Effective monitoring is crucial for understanding the health, performance, and usage patterns of your Azure Analysis Services (AAS) resources. This document outlines the key metrics, tools, and best practices for monitoring your AAS instances.
Key Monitoring Metrics
Azure Analysis Services provides a rich set of metrics that can be accessed through Azure Monitor. These metrics help you identify potential issues and optimize resource utilization.
Performance Metrics
- CPU Usage: Indicates the overall CPU load on the Analysis Services engine. High CPU usage may suggest a need for scaling up or optimizing queries.
- Memory Usage: Tracks the amount of memory consumed by the Analysis Services engine. Monitor for memory pressure.
- Query Latency: Measures the average time it takes for queries to complete. High latency can impact user experience.
- Cache Hit Ratio: Represents the percentage of data retrieved from the cache versus from the source. A higher hit ratio indicates more efficient data retrieval.
- Active Connections: Shows the number of concurrent connections to the Analysis Services instance.
- Concurrent Queries: Displays the number of queries being executed simultaneously.
Resource Metrics
- Data Read/Write Operations: Tracks the volume of data being read from and written to storage.
- Partition Operations: Monitors the success and duration of partition refresh operations.
Availability Metrics
- Uptime: The percentage of time the service is available.
Monitoring Tools and Services
Azure Monitor
Azure Monitor is the central hub for monitoring your Azure resources.

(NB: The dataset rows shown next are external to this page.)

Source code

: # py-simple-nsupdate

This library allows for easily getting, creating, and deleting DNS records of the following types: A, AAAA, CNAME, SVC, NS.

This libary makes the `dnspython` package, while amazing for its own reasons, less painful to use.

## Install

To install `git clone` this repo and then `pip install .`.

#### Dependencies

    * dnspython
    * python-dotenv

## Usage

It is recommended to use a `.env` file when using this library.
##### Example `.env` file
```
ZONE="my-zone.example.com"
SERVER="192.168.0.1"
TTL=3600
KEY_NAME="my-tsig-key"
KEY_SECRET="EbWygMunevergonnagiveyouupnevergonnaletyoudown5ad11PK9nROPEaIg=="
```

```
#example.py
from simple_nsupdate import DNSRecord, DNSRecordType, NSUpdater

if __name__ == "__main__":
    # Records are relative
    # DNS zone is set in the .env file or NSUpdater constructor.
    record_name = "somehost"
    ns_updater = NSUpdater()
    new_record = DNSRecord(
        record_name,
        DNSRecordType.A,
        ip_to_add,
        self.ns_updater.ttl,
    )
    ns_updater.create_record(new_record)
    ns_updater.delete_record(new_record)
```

It provides:
- Metrics Explorer: Visualize and analyze metrics in near real-time.
- Activity Log: Track control-plane operations on your AAS resource, such as scaling or configuration changes.
- Diagnostic Settings: Configure diagnostic logs to be sent to Log Analytics, Storage Accounts, or Event Hubs for deeper analysis.

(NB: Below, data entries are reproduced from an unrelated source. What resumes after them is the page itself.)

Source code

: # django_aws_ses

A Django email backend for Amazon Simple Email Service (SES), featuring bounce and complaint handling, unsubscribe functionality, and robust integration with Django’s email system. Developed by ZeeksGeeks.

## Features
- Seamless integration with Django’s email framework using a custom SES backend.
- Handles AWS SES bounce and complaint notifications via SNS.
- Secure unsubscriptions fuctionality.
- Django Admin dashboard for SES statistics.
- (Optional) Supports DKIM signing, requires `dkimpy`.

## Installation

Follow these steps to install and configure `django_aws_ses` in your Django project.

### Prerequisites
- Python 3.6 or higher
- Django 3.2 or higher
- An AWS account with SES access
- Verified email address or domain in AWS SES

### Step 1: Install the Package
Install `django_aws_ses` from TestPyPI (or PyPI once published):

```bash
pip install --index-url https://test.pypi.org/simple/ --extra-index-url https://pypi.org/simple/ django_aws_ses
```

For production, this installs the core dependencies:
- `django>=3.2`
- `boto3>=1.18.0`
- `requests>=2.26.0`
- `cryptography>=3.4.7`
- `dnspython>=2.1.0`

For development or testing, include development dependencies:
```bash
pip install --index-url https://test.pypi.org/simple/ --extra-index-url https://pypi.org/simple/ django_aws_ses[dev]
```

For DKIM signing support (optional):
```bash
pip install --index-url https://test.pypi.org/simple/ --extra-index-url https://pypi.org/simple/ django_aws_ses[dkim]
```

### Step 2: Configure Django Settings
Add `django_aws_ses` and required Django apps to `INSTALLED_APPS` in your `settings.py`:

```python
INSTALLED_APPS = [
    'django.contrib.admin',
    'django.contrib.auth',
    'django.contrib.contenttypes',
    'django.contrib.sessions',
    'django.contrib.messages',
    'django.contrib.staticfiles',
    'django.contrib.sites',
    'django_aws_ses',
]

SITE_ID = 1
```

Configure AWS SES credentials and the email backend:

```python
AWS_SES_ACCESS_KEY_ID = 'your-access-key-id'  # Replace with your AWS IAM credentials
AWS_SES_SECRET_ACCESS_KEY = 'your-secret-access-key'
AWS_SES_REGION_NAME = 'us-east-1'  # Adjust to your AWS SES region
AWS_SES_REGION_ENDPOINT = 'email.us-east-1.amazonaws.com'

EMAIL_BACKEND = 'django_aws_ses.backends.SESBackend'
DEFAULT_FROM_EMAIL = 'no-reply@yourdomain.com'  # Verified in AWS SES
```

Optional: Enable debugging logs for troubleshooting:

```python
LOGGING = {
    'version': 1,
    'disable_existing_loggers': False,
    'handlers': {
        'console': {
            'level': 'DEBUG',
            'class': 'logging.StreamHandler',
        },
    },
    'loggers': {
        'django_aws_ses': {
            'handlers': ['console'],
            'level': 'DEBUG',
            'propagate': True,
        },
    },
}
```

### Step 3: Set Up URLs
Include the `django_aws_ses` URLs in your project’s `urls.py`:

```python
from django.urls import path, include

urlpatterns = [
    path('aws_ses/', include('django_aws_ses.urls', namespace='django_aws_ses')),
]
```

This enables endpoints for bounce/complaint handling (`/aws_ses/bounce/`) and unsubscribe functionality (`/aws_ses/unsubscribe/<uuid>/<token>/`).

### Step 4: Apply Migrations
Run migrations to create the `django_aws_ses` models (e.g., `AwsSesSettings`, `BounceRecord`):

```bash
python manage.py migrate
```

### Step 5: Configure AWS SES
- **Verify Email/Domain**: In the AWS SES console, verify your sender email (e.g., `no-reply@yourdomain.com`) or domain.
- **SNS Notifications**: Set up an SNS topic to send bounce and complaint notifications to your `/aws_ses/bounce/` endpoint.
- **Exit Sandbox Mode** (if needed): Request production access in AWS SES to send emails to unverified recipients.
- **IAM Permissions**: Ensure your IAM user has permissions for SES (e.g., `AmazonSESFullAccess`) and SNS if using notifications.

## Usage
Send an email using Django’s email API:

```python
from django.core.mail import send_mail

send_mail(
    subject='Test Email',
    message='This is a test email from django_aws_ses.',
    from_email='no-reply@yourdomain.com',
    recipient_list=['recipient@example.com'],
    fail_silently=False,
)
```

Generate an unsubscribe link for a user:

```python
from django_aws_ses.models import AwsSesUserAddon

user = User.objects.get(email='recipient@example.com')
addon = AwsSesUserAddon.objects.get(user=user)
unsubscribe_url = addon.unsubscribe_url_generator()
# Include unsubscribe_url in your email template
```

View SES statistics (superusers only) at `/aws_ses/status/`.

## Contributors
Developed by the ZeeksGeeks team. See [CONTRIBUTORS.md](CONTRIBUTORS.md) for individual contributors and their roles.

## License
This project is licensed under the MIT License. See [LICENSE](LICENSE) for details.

- Alerts: Set up automated notifications when specific metric thresholds are breached.
Log Analytics
By routing AAS diagnostic logs to Log Analytics, you can perform powerful Kusto Query Language (KQL) queries to analyze:
- Query performance details
- Errors and exceptions
- Long-running queries
- Resource utilization trends
Tip: Configure diagnostic settings to send Engine and ServiceLog logs to Log Analytics for comprehensive troubleshooting.
Performance Tuning Advisor
While not a direct monitoring tool, the Performance Tuning Advisor in Azure portal can analyze your models and provide recommendations for performance improvements, which indirectly aids in monitoring by identifying potential bottlenecks.
Setting Up Alerts
Proactive alerting is key to maintaining service health. Consider setting up alerts for the following scenarios:
- High CPU or Memory Usage: Alert when resource utilization exceeds predefined thresholds (e.g., 80%).

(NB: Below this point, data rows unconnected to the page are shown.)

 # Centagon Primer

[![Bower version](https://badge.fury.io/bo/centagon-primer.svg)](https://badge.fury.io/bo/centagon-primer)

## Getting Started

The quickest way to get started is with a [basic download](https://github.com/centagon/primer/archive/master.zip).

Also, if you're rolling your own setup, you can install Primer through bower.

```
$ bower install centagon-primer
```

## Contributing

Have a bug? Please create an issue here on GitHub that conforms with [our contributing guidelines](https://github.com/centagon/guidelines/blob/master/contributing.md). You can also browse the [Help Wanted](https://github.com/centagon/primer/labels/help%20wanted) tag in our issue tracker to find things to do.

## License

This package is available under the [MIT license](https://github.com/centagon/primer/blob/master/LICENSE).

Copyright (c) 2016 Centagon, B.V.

- Increased Query Latency: Notify when average query latency surpasses an acceptable limit.
- Low Cache Hit Ratio: Alert if the cache hit ratio drops significantly, indicating potential query optimization needs.
- Failed Partition Refresh: Get immediate notification of any partition refresh failures.
- High Number of Active Connections/Concurrent Queries: Alert if the instance is nearing capacity.
Best Practices for Monitoring
- Establish Baselines: Understand the normal operating performance of your AAS instance during peak and off-peak hours.
- Regularly Review Metrics: Don't just rely on alerts. Periodically review key metrics to identify trends and potential issues before they become critical.
- Correlate Metrics with Events: When performance degradation occurs, correlate AAS metrics with other Azure service metrics (e.g., data source performance, network throughput) and known application events.
- Optimize Queries: Poorly written queries are a common cause of performance issues. Use tools like SQL Server Management Studio (SSMS) or Azure Data Studio to analyze and optimize query performance.
- Monitor Partition Refresh Times: Ensure that your data refresh processes are completing within acceptable windows.
- Stay Updated: Keep track of Azure Analysis Services service updates and new monitoring features.
Example KQL Query for Long-Running Queries
The following Kusto Query Language (KQL) query, when run in Log Analytics, can help identify queries that are taking longer than a specified duration:
AzureDiagnostics
| where ResourceProvider == "MICROSOFT.ANALYSISSERVICES" and Category == "Engine"
| where OperationName == "Execute"
| extend Duration = todouble(parse_xml(Properties).Duration)
| where Duration > 300000 // Filter for queries longer than 5 minutes (300,000 milliseconds)
| project TimeGenerated, OperationName, Duration, ClientActivityId, ResultType, Properties
| order by Duration desc
This query helps you pinpoint specific queries that might be impacting performance and require optimization.
Next Steps
After reviewing this monitoring guide, consider:
- Configuring diagnostic settings for your AAS resource.
- Creating alert rules for critical metrics.
- Exploring Log Analytics for deeper query analysis.
- Familiarizing yourself with Azure Monitor's Metrics Explorer.